*Aim of the task:* Look through the data below and say how many of its lines contain "server", adding nothing else.

··· Supplied data ···

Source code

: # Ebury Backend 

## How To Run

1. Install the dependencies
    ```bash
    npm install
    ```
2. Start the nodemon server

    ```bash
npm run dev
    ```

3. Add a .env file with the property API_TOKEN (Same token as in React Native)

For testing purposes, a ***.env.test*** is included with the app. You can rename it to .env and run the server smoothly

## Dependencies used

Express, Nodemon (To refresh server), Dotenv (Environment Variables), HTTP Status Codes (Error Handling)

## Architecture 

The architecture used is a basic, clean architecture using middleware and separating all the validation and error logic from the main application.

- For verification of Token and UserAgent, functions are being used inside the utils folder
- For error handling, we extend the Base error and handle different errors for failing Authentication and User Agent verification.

···

*Finished task:* 3